Library Special Collections Blog
For Mother’s Day: In Appreciation of Ruth Strout McCandless and Nyogen Senzaki
Blog post by Genie Guerard, Manuscripts Librarian for Library Special Collections.
Ruth Strout McCandless (1909-1994) was a close collaborator with Nyogen Senzaki (1876-1958), a Zen Buddhist monk and one of the first Zen masters to come to the United States from Japan. His texts and translations aimed to make Zen Buddhist principles understandable and accessible, and became a large influence in the popularity and adoption of Zen Buddhism in Western culture. McCandless was a major Western scholar on Zen Buddhism in Japan, particularly contributing to Zen Buddhist movements in California. While under the guidance of Soen Nakagawa at Ryutakuji, she became the first Western woman to stay at a Zen monastery. She was ordained as an Upasika of the Sangha under the mentorship of Senzaki in 1941.
After growing up in the San Francisco Bay Area, McCandless studied art, literature, and science at Stanford University, where she graduated in 1932. She was married to John McCandless in 1932 (divorced in 1961), and together they had two sons, Duncan and Keith. Ruth became interested in Zen Buddhism through her study of comparative religion, met Senzaki in the early 1940s and worked with him studying Zen and translating manuscripts.
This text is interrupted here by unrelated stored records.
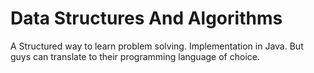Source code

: # Data Structures And Algorithms
A Structured way to learn problem solving. Implementation in Java. But guys can translate to their programming language of choice.
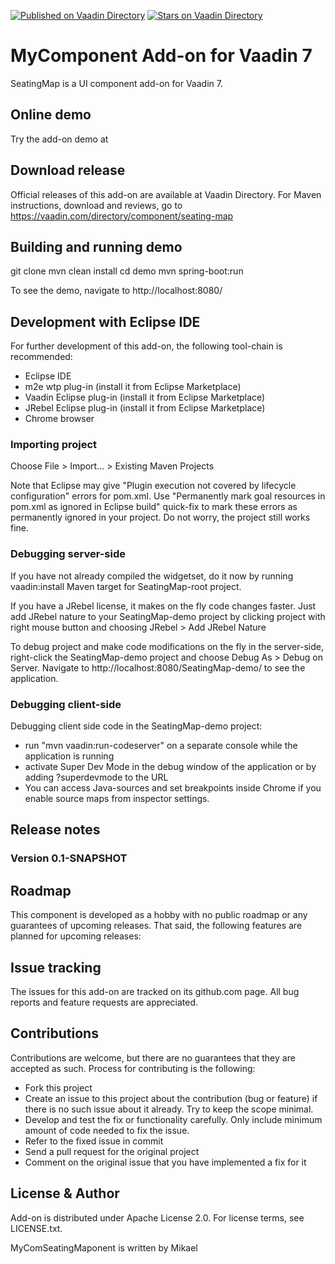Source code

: [![Published on Vaadin  Directory](https://img.shields.io/badge/Vaadin%20Directory-published-00b4f0.svg)](https://vaadin.com/directory/component/seating-map)
[![Stars on Vaadin Directory](https://img.shields.io/vaadin-directory/star/seating-map.svg)](https://vaadin.com/directory/component/seating-map)

# MyComponent Add-on for Vaadin 7

SeatingMap is a UI component add-on for Vaadin 7.

## Online demo

Try the add-on demo at <url of the online demo>

## Download release

Official releases of this add-on are available at Vaadin Directory. For Maven instructions, download and reviews, go to https://vaadin.com/directory/component/seating-map

## Building and running demo

git clone <url of the MyComponent repository>
mvn clean install
cd demo
mvn spring-boot:run

To see the demo, navigate to http://localhost:8080/

## Development with Eclipse IDE

For further development of this add-on, the following tool-chain is recommended:
- Eclipse IDE
- m2e wtp plug-in (install it from Eclipse Marketplace)
- Vaadin Eclipse plug-in (install it from Eclipse Marketplace)
- JRebel Eclipse plug-in (install it from Eclipse Marketplace)
- Chrome browser

### Importing project

Choose File > Import... > Existing Maven Projects

Note that Eclipse may give "Plugin execution not covered by lifecycle configuration" errors for pom.xml. Use "Permanently mark goal resources in pom.xml as ignored in Eclipse build" quick-fix to mark these errors as permanently ignored in your project. Do not worry, the project still works fine. 

### Debugging server-side

If you have not already compiled the widgetset, do it now by running vaadin:install Maven target for SeatingMap-root project.

If you have a JRebel license, it makes on the fly code changes faster. Just add JRebel nature to your SeatingMap-demo project by clicking project with right mouse button and choosing JRebel > Add JRebel Nature

To debug project and make code modifications on the fly in the server-side, right-click the SeatingMap-demo project and choose Debug As > Debug on Server. Navigate to http://localhost:8080/SeatingMap-demo/ to see the application.

### Debugging client-side

Debugging client side code in the SeatingMap-demo project:
  - run "mvn vaadin:run-codeserver" on a separate console while the application is running
  - activate Super Dev Mode in the debug window of the application or by adding ?superdevmode to the URL
  - You can access Java-sources and set breakpoints inside Chrome if you enable source maps from inspector settings.
 
## Release notes

### Version 0.1-SNAPSHOT

## Roadmap

This component is developed as a hobby with no public roadmap or any guarantees of upcoming releases. That said, the following features are planned for upcoming releases:

## Issue tracking

The issues for this add-on are tracked on its github.com page. All bug reports and feature requests are appreciated. 

## Contributions

Contributions are welcome, but there are no guarantees that they are accepted as such. Process for contributing is the following:
- Fork this project
- Create an issue to this project about the contribution (bug or feature) if there is no such issue about it already. Try to keep the scope minimal.
- Develop and test the fix or functionality carefully. Only include minimum amount of code needed to fix the issue.
- Refer to the fixed issue in commit
- Send a pull request for the original project
- Comment on the original issue that you have implemented a fix for it

## License & Author

Add-on is distributed under Apache License 2.0. For license terms, see LICENSE.txt.

MyComSeatingMaponent is written by Mikael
With Senzaki, McCandless co-authored Buddhism and Zen (1953), a book that provided an elementary introduction to Zen Buddhism aimed for Western audiences, and edited The Iron Flute (1961), a collection of ancient Zen koans.
In 1943, Senzaki was interned at at the Heart Mountain War Relocation Center in Wyoming. During that time, Ruth McCandless wrote to him, often to tell him about the children, and to provide him with a sense of everyday life outside the camp. A letter in McCandless’s archives (Ruth Strout McCandless Collection on Nyogen Senzaki, 1900-2015) from Ruth to Duncan and Keith reveals that, unbeknownst to her, Senzaki had Ruth’s letters printed out as an English Reader for Young Wives and Expectant Mothers, which he used to help teach young Japanese American women in the camp to read and write English. He recognized that the content of the letters would be interesting to his students, and would therefore help them in the learning process.
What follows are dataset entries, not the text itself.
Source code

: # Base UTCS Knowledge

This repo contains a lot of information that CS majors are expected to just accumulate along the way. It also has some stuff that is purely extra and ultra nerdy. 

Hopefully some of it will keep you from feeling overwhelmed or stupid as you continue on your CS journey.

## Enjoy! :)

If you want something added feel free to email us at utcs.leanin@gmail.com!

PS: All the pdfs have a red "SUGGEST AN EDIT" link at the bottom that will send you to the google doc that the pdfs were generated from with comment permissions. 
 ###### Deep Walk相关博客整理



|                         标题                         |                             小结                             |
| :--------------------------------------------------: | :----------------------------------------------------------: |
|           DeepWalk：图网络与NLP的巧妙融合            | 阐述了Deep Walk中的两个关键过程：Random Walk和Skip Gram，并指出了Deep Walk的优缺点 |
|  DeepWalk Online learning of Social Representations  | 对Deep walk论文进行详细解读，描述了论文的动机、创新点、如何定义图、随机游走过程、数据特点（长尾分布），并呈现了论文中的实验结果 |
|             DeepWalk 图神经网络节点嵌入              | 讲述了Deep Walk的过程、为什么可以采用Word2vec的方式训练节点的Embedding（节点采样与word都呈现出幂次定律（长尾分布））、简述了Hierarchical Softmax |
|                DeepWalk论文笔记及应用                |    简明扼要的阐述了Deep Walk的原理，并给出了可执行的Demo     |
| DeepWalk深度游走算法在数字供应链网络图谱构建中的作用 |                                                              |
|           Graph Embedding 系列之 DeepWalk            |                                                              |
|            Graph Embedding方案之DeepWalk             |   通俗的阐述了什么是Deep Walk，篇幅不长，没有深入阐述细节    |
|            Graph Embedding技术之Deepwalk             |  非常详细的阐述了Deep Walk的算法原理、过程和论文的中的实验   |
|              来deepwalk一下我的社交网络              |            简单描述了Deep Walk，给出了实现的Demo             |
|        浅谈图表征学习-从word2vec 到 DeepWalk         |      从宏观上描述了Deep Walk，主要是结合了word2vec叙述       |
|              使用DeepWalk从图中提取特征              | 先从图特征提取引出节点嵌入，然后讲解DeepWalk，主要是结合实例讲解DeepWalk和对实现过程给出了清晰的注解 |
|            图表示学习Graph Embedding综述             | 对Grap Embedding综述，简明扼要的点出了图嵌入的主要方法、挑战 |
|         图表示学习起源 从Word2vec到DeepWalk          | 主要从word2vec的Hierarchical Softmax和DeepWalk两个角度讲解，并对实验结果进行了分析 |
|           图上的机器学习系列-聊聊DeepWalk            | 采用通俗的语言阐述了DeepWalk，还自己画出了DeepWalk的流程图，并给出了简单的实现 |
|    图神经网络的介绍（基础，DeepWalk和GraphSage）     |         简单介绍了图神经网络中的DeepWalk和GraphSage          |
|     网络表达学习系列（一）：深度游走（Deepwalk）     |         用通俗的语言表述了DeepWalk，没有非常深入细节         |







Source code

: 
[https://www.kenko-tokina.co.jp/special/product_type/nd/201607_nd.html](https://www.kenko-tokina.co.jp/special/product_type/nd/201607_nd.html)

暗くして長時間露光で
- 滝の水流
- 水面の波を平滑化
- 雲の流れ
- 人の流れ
Some materials in the papers are shown here: the letter and reader, poetry by Senzaki translated and typed in English by McCandless, poetry written on leaves, and photographs of Senzaki and some of his disciples while at Heart Mountain, as well as portraits of him taken at a studio in Los Angeles before and after World War II.
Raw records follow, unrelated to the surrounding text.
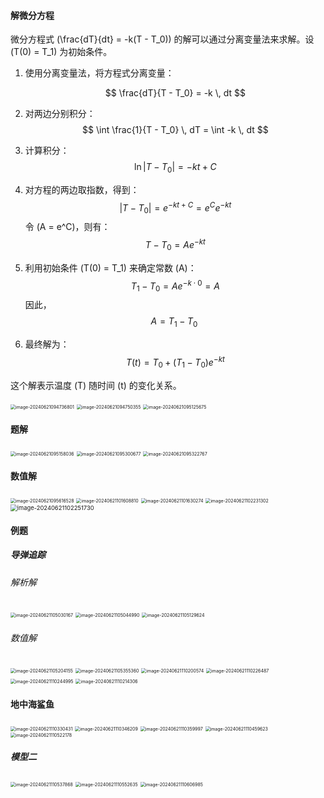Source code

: #### 解微分方程

微分方程式 \(\frac{dT}{dt} = -k(T - T_0)\) 的解可以通过分离变量法来求解。设 \(T(0) = T_1\) 为初始条件。

1. 使用分离变量法，将方程式分离变量：
   
   $$
   \frac{dT}{T - T_0} = -k \, dt
   $$
   
2. 对两边分别积分：
   $$
   \int \frac{1}{T - T_0} \, dT = \int -k \, dt
   $$
   
   
3. 计算积分：
   $$
   \ln|T - T_0| = -kt + C
   $$
   
4. 对方程的两边取指数，得到：
   $$
   |T - T_0| = e^{-kt + C} = e^C e^{-kt}
   $$
   令 \(A = e^C\)，则有：
   $$
   T - T_0 = A e^{-kt}
   $$
   
   
5. 利用初始条件 \(T(0) = T_1\) 来确定常数 \(A\)：
   $$
   T_1 - T_0 = A e^{-k \cdot 0} = A
   $$
   因此，
   $$
   A = T_1 - T_0\
   $$
   
6. 最终解为：
   $$
   T(t) = T_0 + (T_1 - T_0)e^{-kt}
   $$

这个解表示温度 \(T\) 随时间 \(t\) 的变化关系。

<img src="C:/Users/%E6%9D%8E%E7%A6%B9%E4%BD%B3/AppData/Roaming/Typora/typora-user-images/image-20240621094736801.png" alt="image-20240621094736801" style="zoom:50%;" />

<img src="C:/Users/%E6%9D%8E%E7%A6%B9%E4%BD%B3/AppData/Roaming/Typora/typora-user-images/image-20240621094750355.png" alt="image-20240621094750355" style="zoom:50%;" />

<img src="C:/Users/%E6%9D%8E%E7%A6%B9%E4%BD%B3/AppData/Roaming/Typora/typora-user-images/image-20240621095125675.png" alt="image-20240621095125675" style="zoom:50%;" />

#### 题解

<img src="C:/Users/%E6%9D%8E%E7%A6%B9%E4%BD%B3/AppData/Roaming/Typora/typora-user-images/image-20240621095158036.png" alt="image-20240621095158036" style="zoom:50%;" />

<img src="C:/Users/%E6%9D%8E%E7%A6%B9%E4%BD%B3/AppData/Roaming/Typora/typora-user-images/image-20240621095300677.png" alt="image-20240621095300677" style="zoom:50%;" />

<img src="C:/Users/%E6%9D%8E%E7%A6%B9%E4%BD%B3/AppData/Roaming/Typora/typora-user-images/image-20240621095322767.png" alt="image-20240621095322767" style="zoom:50%;" />

#### 数值解

<img src="C:/Users/%E6%9D%8E%E7%A6%B9%E4%BD%B3/AppData/Roaming/Typora/typora-user-images/image-20240621095616528.png" alt="image-20240621095616528" style="zoom:50%;" />

<img src="C:/Users/%E6%9D%8E%E7%A6%B9%E4%BD%B3/AppData/Roaming/Typora/typora-user-images/image-20240621101608810.png" alt="image-20240621101608810" style="zoom:50%;" />

<img src="C:/Users/%E6%9D%8E%E7%A6%B9%E4%BD%B3/AppData/Roaming/Typora/typora-user-images/image-20240621101630274.png" alt="image-20240621101630274" style="zoom:50%;" />

<img src="C:/Users/%E6%9D%8E%E7%A6%B9%E4%BD%B3/AppData/Roaming/Typora/typora-user-images/image-20240621102231302.png" alt="image-20240621102231302" style="zoom:50%;" />

<img src="C:/Users/%E6%9D%8E%E7%A6%B9%E4%BD%B3/AppData/Roaming/Typora/typora-user-images/image-20240621102251730.png" alt="image-20240621102251730" style="zoom:67%;" />

#### 例题

##### 导弹追踪

###### 解析解

<img src="C:/Users/%E6%9D%8E%E7%A6%B9%E4%BD%B3/AppData/Roaming/Typora/typora-user-images/image-20240621105030167.png" alt="image-20240621105030167" style="zoom:50%;" />

<img src="C:/Users/%E6%9D%8E%E7%A6%B9%E4%BD%B3/AppData/Roaming/Typora/typora-user-images/image-20240621105044990.png" alt="image-20240621105044990" style="zoom:50%;" />

<img src="C:/Users/%E6%9D%8E%E7%A6%B9%E4%BD%B3/AppData/Roaming/Typora/typora-user-images/image-20240621105129624.png" alt="image-20240621105129624" style="zoom:50%;" />

###### 数值解

<img src="C:/Users/%E6%9D%8E%E7%A6%B9%E4%BD%B3/AppData/Roaming/Typora/typora-user-images/image-20240621105204155.png" alt="image-20240621105204155" style="zoom:50%;" />

<img src="C:/Users/%E6%9D%8E%E7%A6%B9%E4%BD%B3/AppData/Roaming/Typora/typora-user-images/image-20240621105355360.png" alt="image-20240621105355360" style="zoom:50%;" />

<img src="C:/Users/%E6%9D%8E%E7%A6%B9%E4%BD%B3/AppData/Roaming/Typora/typora-user-images/image-20240621110200574.png" alt="image-20240621110200574" style="zoom:50%;" />

<img src="C:/Users/%E6%9D%8E%E7%A6%B9%E4%BD%B3/AppData/Roaming/Typora/typora-user-images/image-20240621110226487.png" alt="image-20240621110226487" style="zoom:50%;" />

<img src="C:/Users/%E6%9D%8E%E7%A6%B9%E4%BD%B3/AppData/Roaming/Typora/typora-user-images/image-20240621110244995.png" alt="image-20240621110244995" style="zoom:50%;" />

<img src="C:/Users/%E6%9D%8E%E7%A6%B9%E4%BD%B3/AppData/Roaming/Typora/typora-user-images/image-20240621110214306.png" alt="image-20240621110214306" style="zoom:50%;" />

#### 地中海鲨鱼

<img src="C:/Users/%E6%9D%8E%E7%A6%B9%E4%BD%B3/AppData/Roaming/Typora/typora-user-images/image-20240621110330431.png" alt="image-20240621110330431" style="zoom:50%;" />

<img src="C:/Users/%E6%9D%8E%E7%A6%B9%E4%BD%B3/AppData/Roaming/Typora/typora-user-images/image-20240621110346209.png" alt="image-20240621110346209" style="zoom:50%;" />

<img src="C:/Users/%E6%9D%8E%E7%A6%B9%E4%BD%B3/AppData/Roaming/Typora/typora-user-images/image-20240621110359997.png" alt="image-20240621110359997" style="zoom:50%;" />

<img src="C:/Users/%E6%9D%8E%E7%A6%B9%E4%BD%B3/AppData/Roaming/Typora/typora-user-images/image-20240621110459623.png" alt="image-20240621110459623" style="zoom:50%;" />

<img src="C:/Users/%E6%9D%8E%E7%A6%B9%E4%BD%B3/AppData/Roaming/Typora/typora-user-images/image-20240621110522178.png" alt="image-20240621110522178" style="zoom:50%;" />

##### 模型二

<img src="C:/Users/%E6%9D%8E%E7%A6%B9%E4%BD%B3/AppData/Roaming/Typora/typora-user-images/image-20240621110537868.png" alt="image-20240621110537868" style="zoom:50%;" />

<img src="C:/Users/%E6%9D%8E%E7%A6%B9%E4%BD%B3/AppData/Roaming/Typora/typora-user-images/image-20240621110552635.png" alt="image-20240621110552635" style="zoom:50%;" />

<img src="C:/Users/%E6%9D%8E%E7%A6%B9%E4%BD%B3/AppData/Roaming/Typora/typora-user-images/image-20240621110606985.png" alt="image-20240621110606985" style="zoom:50%;" />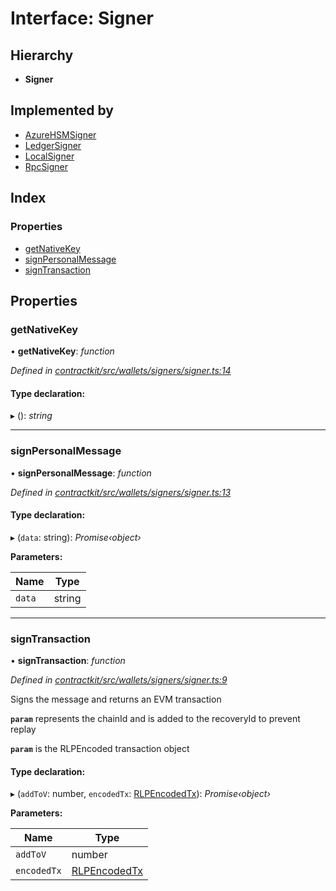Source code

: # Interface: Signer

## Hierarchy

* **Signer**

## Implemented by

* [AzureHSMSigner](../classes/_wallets_signers_azure_hsm_signer_.azurehsmsigner.md)
* [LedgerSigner](../classes/_wallets_signers_ledger_signer_.ledgersigner.md)
* [LocalSigner](../classes/_wallets_signers_local_signer_.localsigner.md)
* [RpcSigner](../classes/_wallets_signers_rpc_signer_.rpcsigner.md)

## Index

### Properties

* [getNativeKey](_wallets_signers_signer_.signer.md#getnativekey)
* [signPersonalMessage](_wallets_signers_signer_.signer.md#signpersonalmessage)
* [signTransaction](_wallets_signers_signer_.signer.md#signtransaction)

## Properties

###  getNativeKey

• **getNativeKey**: *function*

*Defined in [contractkit/src/wallets/signers/signer.ts:14](https://github.com/celo-org/celo-monorepo/blob/master/packages/contractkit/src/wallets/signers/signer.ts#L14)*

#### Type declaration:

▸ (): *string*

___

###  signPersonalMessage

• **signPersonalMessage**: *function*

*Defined in [contractkit/src/wallets/signers/signer.ts:13](https://github.com/celo-org/celo-monorepo/blob/master/packages/contractkit/src/wallets/signers/signer.ts#L13)*

#### Type declaration:

▸ (`data`: string): *Promise‹object›*

**Parameters:**

Name | Type |
------ | ------ |
`data` | string |

___

###  signTransaction

• **signTransaction**: *function*

*Defined in [contractkit/src/wallets/signers/signer.ts:9](https://github.com/celo-org/celo-monorepo/blob/master/packages/contractkit/src/wallets/signers/signer.ts#L9)*

Signs the message and returns an EVM transaction

**`param`** represents the chainId and is added to the recoveryId to prevent replay

**`param`** is the RLPEncoded transaction object

#### Type declaration:

▸ (`addToV`: number, `encodedTx`: [RLPEncodedTx](_utils_signing_utils_.rlpencodedtx.md)): *Promise‹object›*

**Parameters:**

Name | Type |
------ | ------ |
`addToV` | number |
`encodedTx` | [RLPEncodedTx](_utils_signing_utils_.rlpencodedtx.md) |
The Ruth Strout McCandless Collection on Nyogen Senzaki, 1900-2015 was acquired by the UCLA Library Special Collections in 2015 and processed in 2016 in the Center for Primary Research and Training. It will soon be open for research with finding aid on the OAC. The collection is a rich historic archive reflecting the rise of Zen Buddhism in Western society in the 20th century through Senzaki and McCandless’s translations of original and historical texts, including correspondence, photographs, books, art works and other personal papers.